More intense layers are characterized by higher brightness values. Our method automatically constructs a Frosting layer for soft regions, such as (e.g., the fur of a red panda plush), and a thin Frosting layer for flat surfaces, such as tables or floors.
Adjusting the thickness of the frosting layer permits distributing more Gaussians in regions where increased volumetric rendering is required near the surface, thereby achieving an efficient distribution of Gaussians across the scene.
采用可变厚度能带来更高的性能;不仅在动画过程中减少了 artifact 的出现。
Figure 3
Scene composition.
By applying mesh editing techniques within the Blender suite, we could seamlessly integrate various elements from within different scene layers (a) to construct an entirely new scene (c).
We also changed the pose of the characters by using the rigging tool in Blender**(b)**.
Similarly to surface-based approaches such as SuGaR, Frosting offers versatile tools for scene editing and compositing, enabling more effective rendering of complex volumetric effects and fuzzy materials like hair or grass.
Figure 4
Creating a Layer of Gaussian Frosting.
We begin by performing precise optimization on a Gaussian Splatting representation, employing a rendering loss, while imposing no extra constraints, to enable the Gaussians to self-position effectively.
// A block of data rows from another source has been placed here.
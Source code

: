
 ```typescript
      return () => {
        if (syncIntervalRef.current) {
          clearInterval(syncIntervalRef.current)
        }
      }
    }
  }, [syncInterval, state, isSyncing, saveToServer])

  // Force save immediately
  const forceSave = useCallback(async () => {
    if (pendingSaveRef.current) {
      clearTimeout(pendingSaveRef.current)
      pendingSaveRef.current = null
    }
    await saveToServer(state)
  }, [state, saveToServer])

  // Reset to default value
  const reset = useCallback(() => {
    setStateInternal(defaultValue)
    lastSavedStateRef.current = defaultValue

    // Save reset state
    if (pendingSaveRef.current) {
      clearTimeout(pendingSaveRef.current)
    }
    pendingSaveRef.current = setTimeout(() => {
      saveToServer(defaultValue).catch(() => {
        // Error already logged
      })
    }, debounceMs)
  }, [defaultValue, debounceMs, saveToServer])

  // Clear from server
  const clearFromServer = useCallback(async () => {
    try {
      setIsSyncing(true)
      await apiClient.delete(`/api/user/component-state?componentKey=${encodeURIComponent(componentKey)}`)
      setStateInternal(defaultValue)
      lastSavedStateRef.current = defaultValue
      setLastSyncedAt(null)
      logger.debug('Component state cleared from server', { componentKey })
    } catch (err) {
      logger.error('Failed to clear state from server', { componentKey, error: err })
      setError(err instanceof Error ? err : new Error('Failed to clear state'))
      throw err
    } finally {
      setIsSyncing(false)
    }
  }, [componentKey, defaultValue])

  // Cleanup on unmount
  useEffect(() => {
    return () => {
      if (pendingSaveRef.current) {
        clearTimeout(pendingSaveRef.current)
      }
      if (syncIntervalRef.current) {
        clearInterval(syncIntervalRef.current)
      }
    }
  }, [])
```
We refer to these unconstrained Gaussians as its Gaussian nature allows for...
After adjusting these Gaussians to ensure their alignment with the surface, we generate or create a mesh that will function as the foundation for the frosting.
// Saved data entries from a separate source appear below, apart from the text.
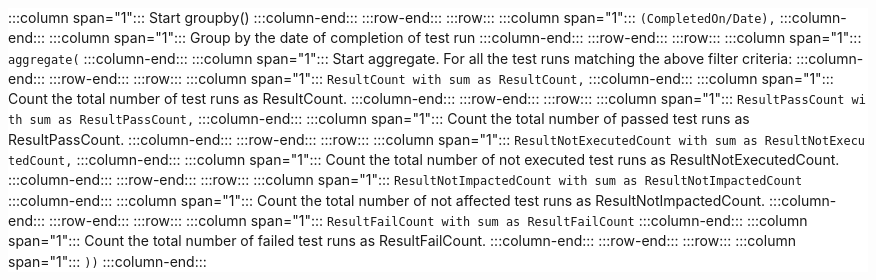    :::column span="1":::
   Start groupby()
   :::column-end:::
:::row-end:::
:::row:::
   :::column span="1":::
   `(CompletedOn/Date),`
   :::column-end:::
   :::column span="1":::
   Group by the date of completion of test run
   :::column-end:::
:::row-end:::
:::row:::
   :::column span="1":::
   `aggregate(`
   :::column-end:::
   :::column span="1":::
   Start aggregate. For all the test runs matching the above filter criteria:
   :::column-end:::
:::row-end:::
:::row:::
   :::column span="1":::
   `ResultCount with sum as ResultCount,`
   :::column-end:::
   :::column span="1":::
   Count the total number of test runs as ResultCount.
   :::column-end:::
:::row-end:::
:::row:::
   :::column span="1":::
   `ResultPassCount with sum as ResultPassCount,`
   :::column-end:::
   :::column span="1":::
   Count the total number of passed test runs as ResultPassCount.
   :::column-end:::
:::row-end:::
:::row:::
   :::column span="1":::
   `ResultNotExecutedCount with sum as ResultNotExecutedCount,`
   :::column-end:::
   :::column span="1":::
   Count the total number of not executed test runs as ResultNotExecutedCount.
   :::column-end:::
:::row-end:::
:::row:::
   :::column span="1":::
   `ResultNotImpactedCount with sum as ResultNotImpactedCount`
   :::column-end:::
   :::column span="1":::
   Count the total number of not affected test runs as ResultNotImpactedCount.
   :::column-end:::
:::row-end:::
:::row:::
   :::column span="1":::
   `ResultFailCount with sum as ResultFailCount`
   :::column-end:::
   :::column span="1":::
   Count the total number of failed test runs as ResultFailCount.
   :::column-end:::
:::row-end:::
:::row:::
   :::column span="1":::
   `))`
   :::column-end:::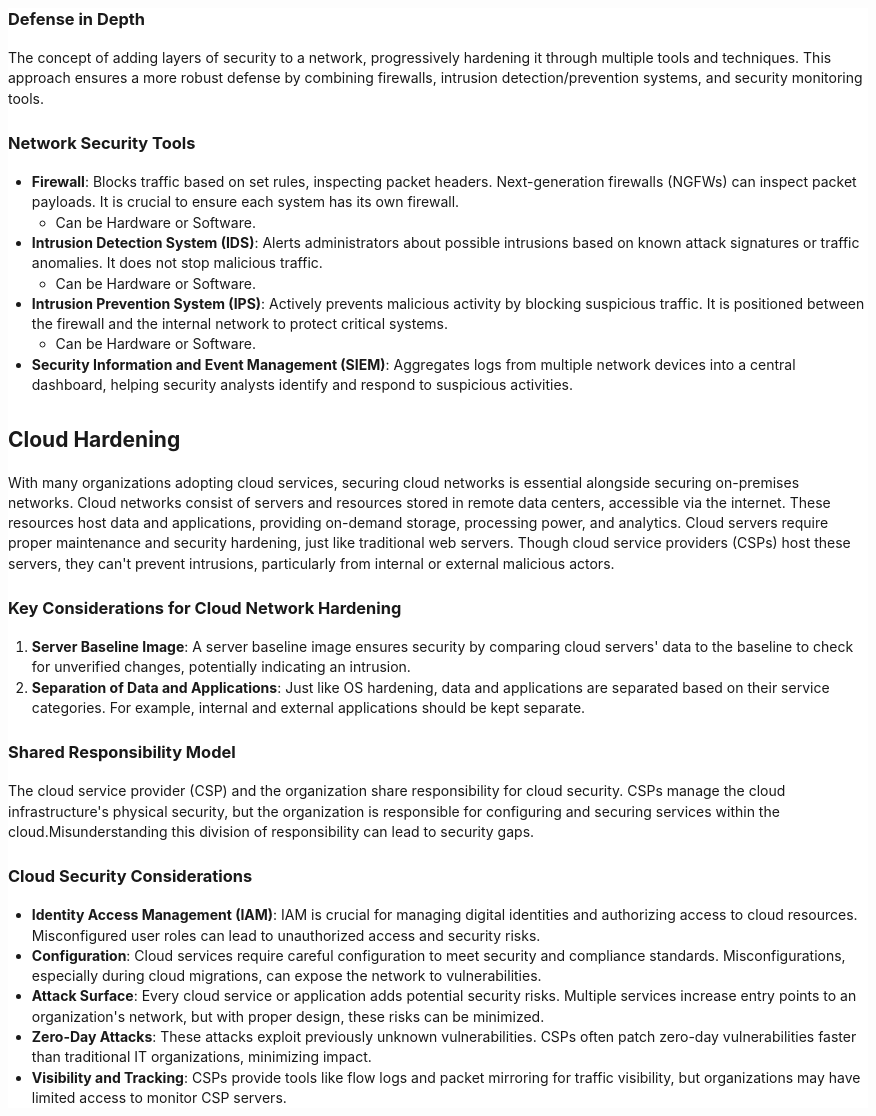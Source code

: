 ### Defense in Depth

The concept of adding layers of security to a network, progressively hardening it through multiple tools and techniques. This approach ensures a more robust defense by combining firewalls, intrusion detection/prevention systems, and security monitoring tools.

### Network Security Tools

- **Firewall**: Blocks traffic based on set rules, inspecting packet headers. Next-generation firewalls (NGFWs) can inspect packet payloads. It is crucial to ensure each system has its own firewall.
  - Can be Hardware or Software.
- **Intrusion Detection System (IDS)**: Alerts administrators about possible intrusions based on known attack signatures or traffic anomalies. It does not stop malicious traffic.
  - Can be Hardware or Software.
- **Intrusion Prevention System (IPS)**: Actively prevents malicious activity by blocking suspicious traffic. It is positioned between the firewall and the internal network to protect critical systems.
  - Can be Hardware or Software.
- **Security Information and Event Management (SIEM)**: Aggregates logs from multiple network devices into a central dashboard, helping security analysts identify and respond to suspicious activities.

## Cloud Hardening

With many organizations adopting cloud services, securing cloud networks is essential alongside securing on-premises networks. Cloud networks consist of servers and resources stored in remote data centers, accessible via the internet. These resources host data and applications, providing on-demand storage, processing power, and analytics. Cloud servers require proper maintenance and security hardening, just like traditional web servers. Though cloud service providers (CSPs) host these servers, they can't prevent intrusions, particularly from internal or external malicious actors.

### Key Considerations for Cloud Network Hardening

1. **Server Baseline Image**: A server baseline image ensures security by comparing cloud servers' data to the baseline to check for unverified changes, potentially indicating an intrusion.
2. **Separation of Data and Applications**: Just like OS hardening, data and applications are separated based on their service categories. For example, internal and external applications should be kept separate.

### Shared Responsibility Model

The cloud service provider (CSP) and the organization share responsibility for cloud security. CSPs manage the cloud infrastructure's physical security, but the organization is responsible for configuring and securing services within the cloud.Misunderstanding this division of responsibility can lead to security gaps.

### Cloud Security Considerations

- **Identity Access Management (IAM)**: IAM is crucial for managing digital identities and authorizing access to cloud resources. Misconfigured user roles can lead to unauthorized access and security risks.
- **Configuration**: Cloud services require careful configuration to meet security and compliance standards. Misconfigurations, especially during cloud migrations, can expose the network to vulnerabilities.
- **Attack Surface**: Every cloud service or application adds potential security risks. Multiple services increase entry points to an organization's network, but with proper design, these risks can be minimized.
- **Zero-Day Attacks**: These attacks exploit previously unknown vulnerabilities. CSPs often patch zero-day vulnerabilities faster than traditional IT organizations, minimizing impact.
- **Visibility and Tracking**: CSPs provide tools like flow logs and packet mirroring for traffic visibility, but organizations may have limited access to monitor CSP servers.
Following this approach, we utilize the misalignment of surface-aligned Gaussians as a key indicator to determine regions requiring additional volumetric rendering techniques while establishing interval ranges for further analysis.
around the mesh’s vertices
.
Finally, it is achieved through applying the density function of unconstrained Gaussians to adjust and narrow down the intervals, resulting in a Frosting layer.
As a result, we sample a novel, densified set of Gaussians inside the layer.
Figure 5
Comparative analysis of meshes extracted by SuGaR from the Shelly dataset, which provides a clear distinction between whether or not our improvement is applied, in Poisson reconstruction where octree depth D is automatically optimized based on scene complexity.
改写说明
Figure 6
How we define the inner and outer bounds of the Frosting layer.
Figure 7
Rendering complex scenes with Frosting.
(a) Renderings.
(b) recovered normal maps.
(c) estimated Frosting thickness.
Note that the Frosting isstiff on soft materials (among examples of which are hairs and grasses), and light on smooth surfaces (such as tables).
Figure 8
Close-up perspectives of vaguely textured substances were reconstructed from the Shelly dataset.
Figure 9
Examples of animation with Frosting.
We successfully brought the sculpture to life within the left-hand image by utilizing its rigging tool through the software platform named Blender.
Figure 10
Comparison with a constant thickness.
Adopted method for computing Frosting's adaptive thickness is crucial to ensuring optimal performance and eliminating potential artifacts during scene editing.
(c)
Conclusion
We introduced an elegant and robust surface representation that offers numerous benefits compared to existing representations, along with a method for extracting it from images.
One weakness of our approach is the elementary deformation model, which relies on a piecewise linear approximation. It is easy to replace it with a more accurate and physically based deformation model.
Another drawback is that our models exceed in size those of 3DGS due to the necessity to incorporate barycentric coordinates and mesh vertices. Recent studies on techniques to reduce the size of 3DGS have shown promising results.
Computer Graphics researchers普遍认为, Frosting表示法可能超越基于图像渲染的应用,并展现出其潜力.它甚至可以在更为广泛的计算机图形学领域中得到应用,用于实现复杂材料的实时渲染.